Material to process Block Start

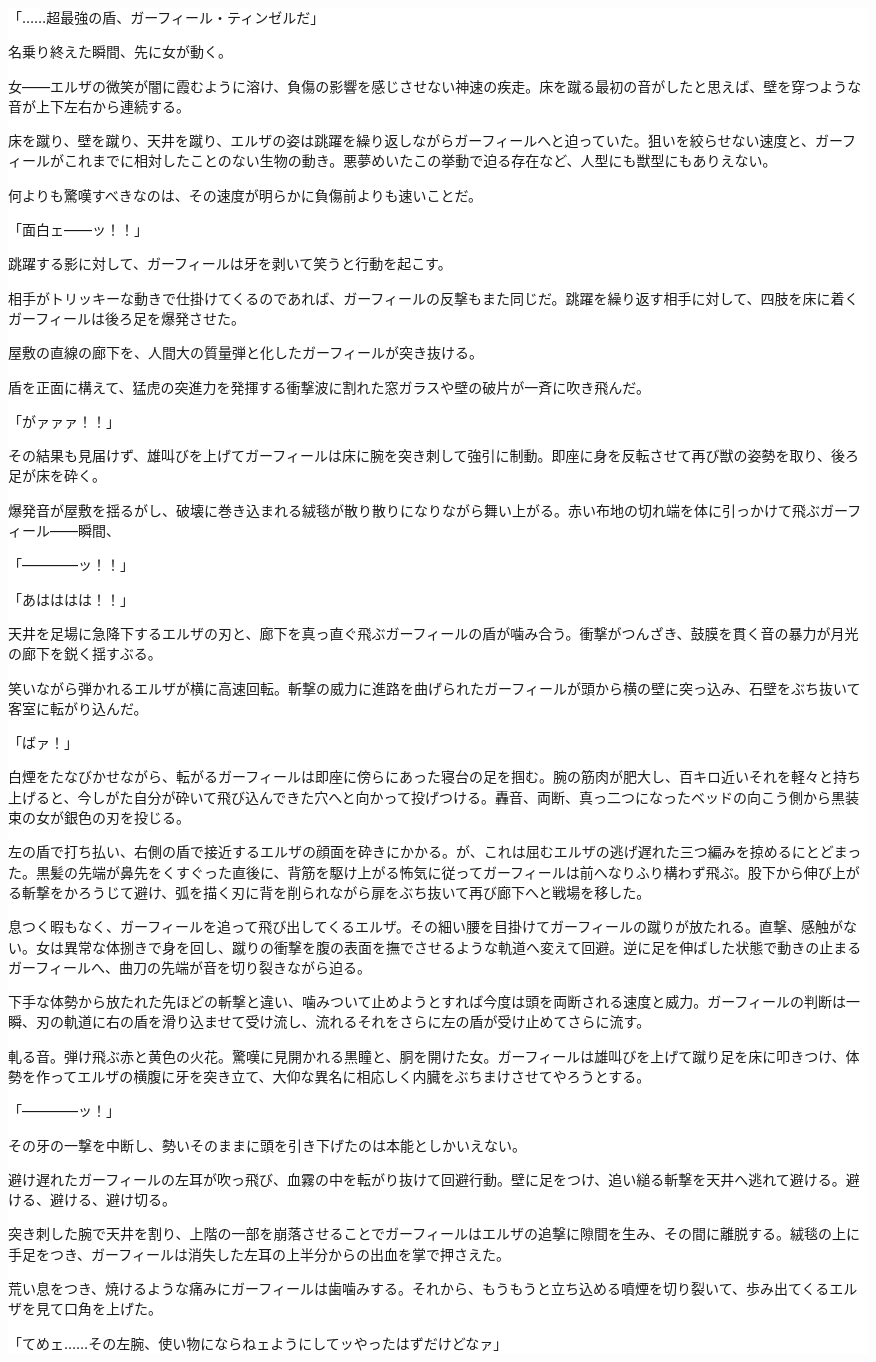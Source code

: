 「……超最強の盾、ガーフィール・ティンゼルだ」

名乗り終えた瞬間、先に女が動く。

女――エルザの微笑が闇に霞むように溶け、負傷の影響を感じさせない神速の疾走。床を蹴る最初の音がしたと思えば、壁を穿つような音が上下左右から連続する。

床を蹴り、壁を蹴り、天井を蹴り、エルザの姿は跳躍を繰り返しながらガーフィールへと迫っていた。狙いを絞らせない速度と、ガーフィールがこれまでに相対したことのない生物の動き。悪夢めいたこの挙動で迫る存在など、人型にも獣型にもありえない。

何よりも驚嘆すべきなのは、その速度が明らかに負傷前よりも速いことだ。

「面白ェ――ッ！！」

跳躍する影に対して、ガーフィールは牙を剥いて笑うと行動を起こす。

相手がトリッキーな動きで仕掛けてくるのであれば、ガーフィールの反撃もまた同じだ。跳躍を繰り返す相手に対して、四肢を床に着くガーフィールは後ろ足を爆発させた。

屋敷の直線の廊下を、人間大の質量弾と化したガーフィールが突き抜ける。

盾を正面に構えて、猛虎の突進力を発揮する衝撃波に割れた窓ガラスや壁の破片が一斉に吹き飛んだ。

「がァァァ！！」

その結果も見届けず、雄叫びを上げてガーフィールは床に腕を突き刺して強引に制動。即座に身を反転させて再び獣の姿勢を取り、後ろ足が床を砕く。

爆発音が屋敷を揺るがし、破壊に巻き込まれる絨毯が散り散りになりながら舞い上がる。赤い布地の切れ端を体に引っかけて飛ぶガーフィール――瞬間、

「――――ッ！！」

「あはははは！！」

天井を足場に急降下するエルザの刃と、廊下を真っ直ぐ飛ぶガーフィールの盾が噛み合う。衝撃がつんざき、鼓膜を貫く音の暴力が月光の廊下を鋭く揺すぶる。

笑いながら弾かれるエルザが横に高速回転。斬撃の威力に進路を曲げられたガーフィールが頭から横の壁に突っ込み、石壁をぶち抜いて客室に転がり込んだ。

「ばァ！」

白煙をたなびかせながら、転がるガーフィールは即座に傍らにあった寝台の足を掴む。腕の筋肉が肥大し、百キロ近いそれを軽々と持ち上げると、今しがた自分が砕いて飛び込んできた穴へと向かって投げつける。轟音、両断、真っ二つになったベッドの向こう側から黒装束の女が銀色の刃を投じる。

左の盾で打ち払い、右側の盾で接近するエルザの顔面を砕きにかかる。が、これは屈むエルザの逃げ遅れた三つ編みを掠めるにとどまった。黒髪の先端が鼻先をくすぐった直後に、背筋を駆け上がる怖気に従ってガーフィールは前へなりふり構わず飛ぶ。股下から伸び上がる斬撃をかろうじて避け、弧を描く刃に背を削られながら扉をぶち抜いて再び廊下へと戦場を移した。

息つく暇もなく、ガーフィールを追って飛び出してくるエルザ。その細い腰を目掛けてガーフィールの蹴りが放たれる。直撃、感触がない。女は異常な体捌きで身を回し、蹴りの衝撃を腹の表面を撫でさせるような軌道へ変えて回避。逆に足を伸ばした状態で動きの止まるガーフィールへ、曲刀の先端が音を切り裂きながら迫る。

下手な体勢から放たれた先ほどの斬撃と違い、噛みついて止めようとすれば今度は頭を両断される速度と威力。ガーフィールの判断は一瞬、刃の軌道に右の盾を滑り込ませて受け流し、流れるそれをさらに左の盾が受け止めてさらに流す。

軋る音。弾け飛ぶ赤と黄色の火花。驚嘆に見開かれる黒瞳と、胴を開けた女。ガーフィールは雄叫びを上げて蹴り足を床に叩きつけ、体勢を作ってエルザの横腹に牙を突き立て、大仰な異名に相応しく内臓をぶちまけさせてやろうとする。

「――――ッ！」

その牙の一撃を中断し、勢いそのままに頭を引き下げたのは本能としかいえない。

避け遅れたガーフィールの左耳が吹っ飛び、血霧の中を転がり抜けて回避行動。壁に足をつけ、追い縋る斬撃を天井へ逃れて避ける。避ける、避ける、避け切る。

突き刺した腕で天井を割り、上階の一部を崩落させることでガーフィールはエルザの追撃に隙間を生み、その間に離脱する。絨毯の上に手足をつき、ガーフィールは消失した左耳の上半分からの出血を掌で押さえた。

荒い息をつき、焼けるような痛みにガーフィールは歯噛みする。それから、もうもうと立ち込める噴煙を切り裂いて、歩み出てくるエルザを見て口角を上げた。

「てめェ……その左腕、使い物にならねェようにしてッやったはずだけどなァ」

Material to process Block End
Material to process Block Start

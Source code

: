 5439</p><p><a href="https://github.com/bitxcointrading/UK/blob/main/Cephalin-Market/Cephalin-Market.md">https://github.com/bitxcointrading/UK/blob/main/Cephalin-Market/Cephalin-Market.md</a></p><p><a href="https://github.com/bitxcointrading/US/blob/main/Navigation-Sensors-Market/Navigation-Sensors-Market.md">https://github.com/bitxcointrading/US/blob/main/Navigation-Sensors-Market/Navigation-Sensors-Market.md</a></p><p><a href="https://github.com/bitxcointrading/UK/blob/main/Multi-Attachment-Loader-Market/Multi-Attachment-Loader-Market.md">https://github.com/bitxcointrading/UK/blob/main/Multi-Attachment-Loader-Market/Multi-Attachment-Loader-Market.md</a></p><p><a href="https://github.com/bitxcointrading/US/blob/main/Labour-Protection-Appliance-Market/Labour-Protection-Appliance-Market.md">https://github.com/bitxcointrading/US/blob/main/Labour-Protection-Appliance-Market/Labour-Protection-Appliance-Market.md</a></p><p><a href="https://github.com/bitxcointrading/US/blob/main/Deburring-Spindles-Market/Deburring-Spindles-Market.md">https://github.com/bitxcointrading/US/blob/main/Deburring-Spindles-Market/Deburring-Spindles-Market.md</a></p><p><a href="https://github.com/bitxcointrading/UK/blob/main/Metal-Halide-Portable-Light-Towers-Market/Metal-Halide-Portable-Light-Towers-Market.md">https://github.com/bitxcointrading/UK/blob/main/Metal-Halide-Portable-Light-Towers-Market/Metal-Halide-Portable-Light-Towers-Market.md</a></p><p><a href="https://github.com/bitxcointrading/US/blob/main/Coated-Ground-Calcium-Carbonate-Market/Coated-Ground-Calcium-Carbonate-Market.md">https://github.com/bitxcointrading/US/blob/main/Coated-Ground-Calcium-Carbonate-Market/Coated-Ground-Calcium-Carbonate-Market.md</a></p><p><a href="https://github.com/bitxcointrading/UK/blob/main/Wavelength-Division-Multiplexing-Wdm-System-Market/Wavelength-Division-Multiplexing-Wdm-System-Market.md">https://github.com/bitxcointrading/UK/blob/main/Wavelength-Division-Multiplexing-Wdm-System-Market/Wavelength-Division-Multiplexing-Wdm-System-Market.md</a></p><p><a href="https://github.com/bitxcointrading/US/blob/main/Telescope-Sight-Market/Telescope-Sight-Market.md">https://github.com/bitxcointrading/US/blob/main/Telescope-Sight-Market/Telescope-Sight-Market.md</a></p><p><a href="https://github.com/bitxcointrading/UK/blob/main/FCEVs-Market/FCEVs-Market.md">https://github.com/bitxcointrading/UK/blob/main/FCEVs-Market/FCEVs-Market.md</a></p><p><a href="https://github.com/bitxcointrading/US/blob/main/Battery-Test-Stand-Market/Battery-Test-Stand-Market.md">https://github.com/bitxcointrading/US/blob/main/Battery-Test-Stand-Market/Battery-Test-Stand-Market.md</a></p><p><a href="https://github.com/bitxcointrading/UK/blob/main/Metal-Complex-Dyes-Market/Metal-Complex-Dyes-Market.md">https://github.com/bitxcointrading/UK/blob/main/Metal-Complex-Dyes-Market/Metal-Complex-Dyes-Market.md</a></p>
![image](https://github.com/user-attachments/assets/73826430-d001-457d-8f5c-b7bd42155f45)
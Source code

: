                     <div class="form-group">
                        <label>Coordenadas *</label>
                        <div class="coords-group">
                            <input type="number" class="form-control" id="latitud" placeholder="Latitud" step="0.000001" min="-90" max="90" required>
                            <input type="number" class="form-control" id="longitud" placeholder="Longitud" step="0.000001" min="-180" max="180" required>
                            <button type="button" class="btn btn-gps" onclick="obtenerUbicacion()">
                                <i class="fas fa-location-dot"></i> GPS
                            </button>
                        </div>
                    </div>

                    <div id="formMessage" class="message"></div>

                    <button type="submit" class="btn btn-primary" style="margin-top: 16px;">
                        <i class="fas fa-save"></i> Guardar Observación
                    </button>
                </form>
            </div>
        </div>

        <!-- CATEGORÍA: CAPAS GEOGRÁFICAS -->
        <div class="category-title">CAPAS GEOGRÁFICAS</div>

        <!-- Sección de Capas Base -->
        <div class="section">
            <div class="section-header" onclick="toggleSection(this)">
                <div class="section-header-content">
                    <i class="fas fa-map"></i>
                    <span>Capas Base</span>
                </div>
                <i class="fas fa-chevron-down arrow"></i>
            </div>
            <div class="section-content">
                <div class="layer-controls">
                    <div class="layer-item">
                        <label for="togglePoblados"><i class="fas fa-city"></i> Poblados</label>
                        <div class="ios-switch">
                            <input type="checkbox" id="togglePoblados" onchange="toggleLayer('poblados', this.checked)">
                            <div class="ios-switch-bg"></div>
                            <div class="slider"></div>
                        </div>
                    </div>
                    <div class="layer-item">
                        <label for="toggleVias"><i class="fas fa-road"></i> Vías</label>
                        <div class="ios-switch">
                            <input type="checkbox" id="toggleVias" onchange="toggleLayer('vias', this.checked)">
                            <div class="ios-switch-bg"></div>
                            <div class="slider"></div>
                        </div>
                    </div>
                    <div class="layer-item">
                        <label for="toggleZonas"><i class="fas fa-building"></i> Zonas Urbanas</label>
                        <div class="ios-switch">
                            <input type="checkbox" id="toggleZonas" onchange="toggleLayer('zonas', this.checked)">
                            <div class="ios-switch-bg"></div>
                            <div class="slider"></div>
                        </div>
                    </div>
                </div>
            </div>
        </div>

Material to process Block End
Material to process Block Start

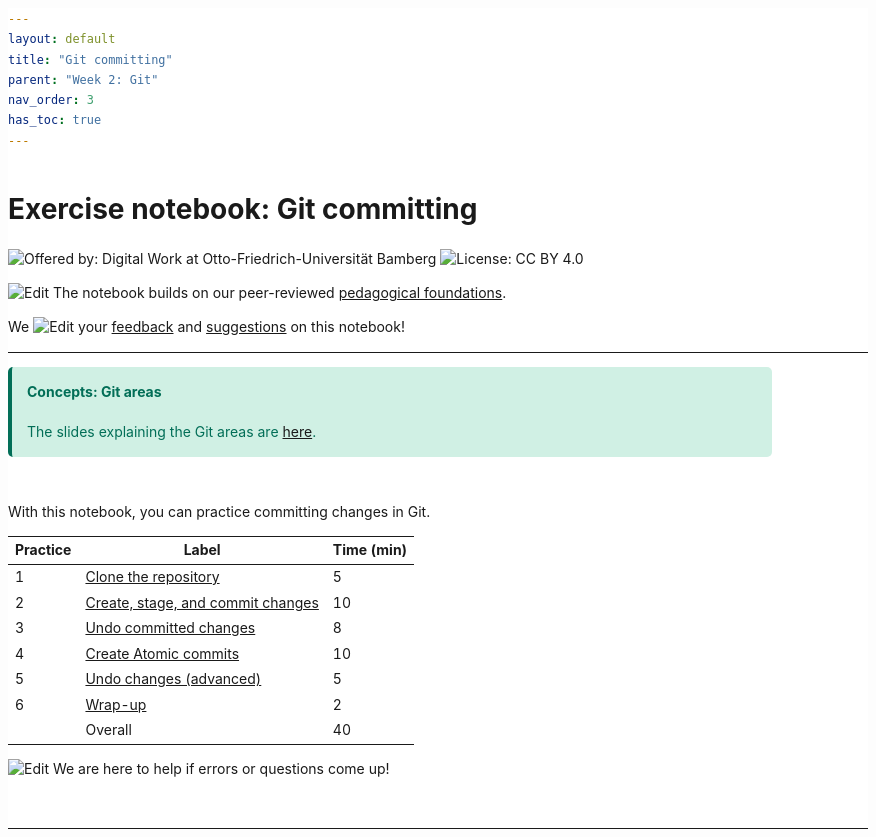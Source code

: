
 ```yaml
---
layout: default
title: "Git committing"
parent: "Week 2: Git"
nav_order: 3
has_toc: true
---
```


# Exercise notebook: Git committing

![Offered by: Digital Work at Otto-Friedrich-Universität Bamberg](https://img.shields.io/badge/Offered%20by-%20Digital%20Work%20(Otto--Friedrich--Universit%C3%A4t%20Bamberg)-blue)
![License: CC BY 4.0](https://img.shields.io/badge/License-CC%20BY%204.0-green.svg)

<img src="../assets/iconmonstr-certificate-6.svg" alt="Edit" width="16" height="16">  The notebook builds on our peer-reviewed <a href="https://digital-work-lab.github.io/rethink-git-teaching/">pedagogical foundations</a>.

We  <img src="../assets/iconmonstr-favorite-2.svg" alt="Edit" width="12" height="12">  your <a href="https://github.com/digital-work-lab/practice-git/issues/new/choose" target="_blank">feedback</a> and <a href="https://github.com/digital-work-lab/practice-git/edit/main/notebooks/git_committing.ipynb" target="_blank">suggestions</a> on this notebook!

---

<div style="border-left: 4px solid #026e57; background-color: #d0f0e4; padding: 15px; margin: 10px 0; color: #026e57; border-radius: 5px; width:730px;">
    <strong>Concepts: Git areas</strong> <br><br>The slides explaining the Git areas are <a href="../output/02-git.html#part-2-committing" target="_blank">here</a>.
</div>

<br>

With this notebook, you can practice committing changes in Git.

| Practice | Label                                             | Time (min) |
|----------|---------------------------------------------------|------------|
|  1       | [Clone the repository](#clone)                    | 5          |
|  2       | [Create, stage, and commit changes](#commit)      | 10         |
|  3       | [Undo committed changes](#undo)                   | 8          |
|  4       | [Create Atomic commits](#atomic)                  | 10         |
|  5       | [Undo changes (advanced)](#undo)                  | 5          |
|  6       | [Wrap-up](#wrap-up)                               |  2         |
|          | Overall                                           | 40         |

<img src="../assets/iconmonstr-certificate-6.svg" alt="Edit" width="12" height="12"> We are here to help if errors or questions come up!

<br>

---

Material to process Block End

Begin at the line above that has "With this notebook, you" and stop after the line that has "[Undo committed changes](#undo)", copying each line exactly and adding nothing else.

With this notebook, you can practice committing changes in Git.

| Practice | Label                                             | Time (min) |
|----------|---------------------------------------------------|------------|
|  1       | [Clone the repository](#clone)                    | 5          |
|  2       | [Create, stage, and commit changes](#commit)      | 10         |
|  3       | [Undo committed changes](#undo)                   | 8          |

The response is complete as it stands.